Data records section start

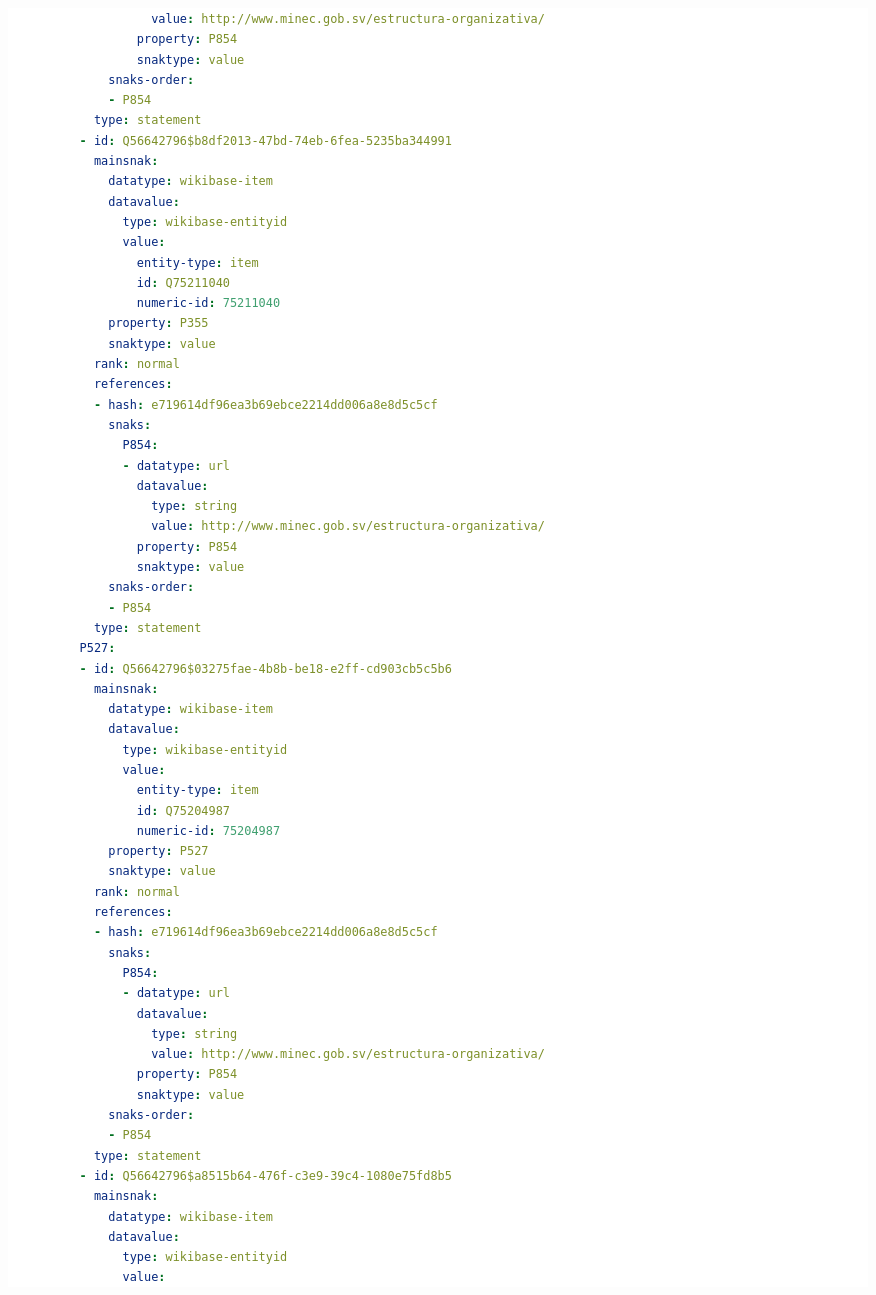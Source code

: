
 ```yaml
                    value: http://www.minec.gob.sv/estructura-organizativa/
                  property: P854
                  snaktype: value
              snaks-order:
              - P854
            type: statement
          - id: Q56642796$b8df2013-47bd-74eb-6fea-5235ba344991
            mainsnak:
              datatype: wikibase-item
              datavalue:
                type: wikibase-entityid
                value:
                  entity-type: item
                  id: Q75211040
                  numeric-id: 75211040
              property: P355
              snaktype: value
            rank: normal
            references:
            - hash: e719614df96ea3b69ebce2214dd006a8e8d5c5cf
              snaks:
                P854:
                - datatype: url
                  datavalue:
                    type: string
                    value: http://www.minec.gob.sv/estructura-organizativa/
                  property: P854
                  snaktype: value
              snaks-order:
              - P854
            type: statement
          P527:
          - id: Q56642796$03275fae-4b8b-be18-e2ff-cd903cb5c5b6
            mainsnak:
              datatype: wikibase-item
              datavalue:
                type: wikibase-entityid
                value:
                  entity-type: item
                  id: Q75204987
                  numeric-id: 75204987
              property: P527
              snaktype: value
            rank: normal
            references:
            - hash: e719614df96ea3b69ebce2214dd006a8e8d5c5cf
              snaks:
                P854:
                - datatype: url
                  datavalue:
                    type: string
                    value: http://www.minec.gob.sv/estructura-organizativa/
                  property: P854
                  snaktype: value
              snaks-order:
              - P854
            type: statement
          - id: Q56642796$a8515b64-476f-c3e9-39c4-1080e75fd8b5
            mainsnak:
              datatype: wikibase-item
              datavalue:
                type: wikibase-entityid
                value:
```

Data records section end

-- Exercise instructions --
Only the pictures stay behind; everything else in the data above is to be retyped exactly.

-- Answer section --
Source code

:
 ```yaml
                    value: http://www.minec.gob.sv/estructura-organizativa/
                  property: P854
                  snaktype: value
              snaks-order:
              - P854
            type: statement
          - id: Q56642796$b8df2013-47bd-74eb-6fea-5235ba344991
            mainsnak:
              datatype: wikibase-item
              datavalue:
                type: wikibase-entityid
                value:
                  entity-type: item
                  id: Q75211040
                  numeric-id: 75211040
              property: P355
              snaktype: value
            rank: normal
            references:
            - hash: e719614df96ea3b69ebce2214dd006a8e8d5c5cf
              snaks:
                P854:
                - datatype: url
                  datavalue:
                    type: string
                    value: http://www.minec.gob.sv/estructura-organizativa/
                  property: P854
                  snaktype: value
              snaks-order:
              - P854
            type: statement
          P527:
          - id: Q56642796$03275fae-4b8b-be18-e2ff-cd903cb5c5b6
            mainsnak:
              datatype: wikibase-item
              datavalue:
                type: wikibase-entityid
                value:
                  entity-type: item
                  id: Q75204987
                  numeric-id: 75204987
              property: P527
              snaktype: value
            rank: normal
            references:
            - hash: e719614df96ea3b69ebce2214dd006a8e8d5c5cf
              snaks:
                P854:
                - datatype: url
                  datavalue:
                    type: string
                    value: http://www.minec.gob.sv/estructura-organizativa/
                  property: P854
                  snaktype: value
              snaks-order:
              - P854
            type: statement
          - id: Q56642796$a8515b64-476f-c3e9-39c4-1080e75fd8b5
            mainsnak:
              datatype: wikibase-item
              datavalue:
                type: wikibase-entityid
                value:
```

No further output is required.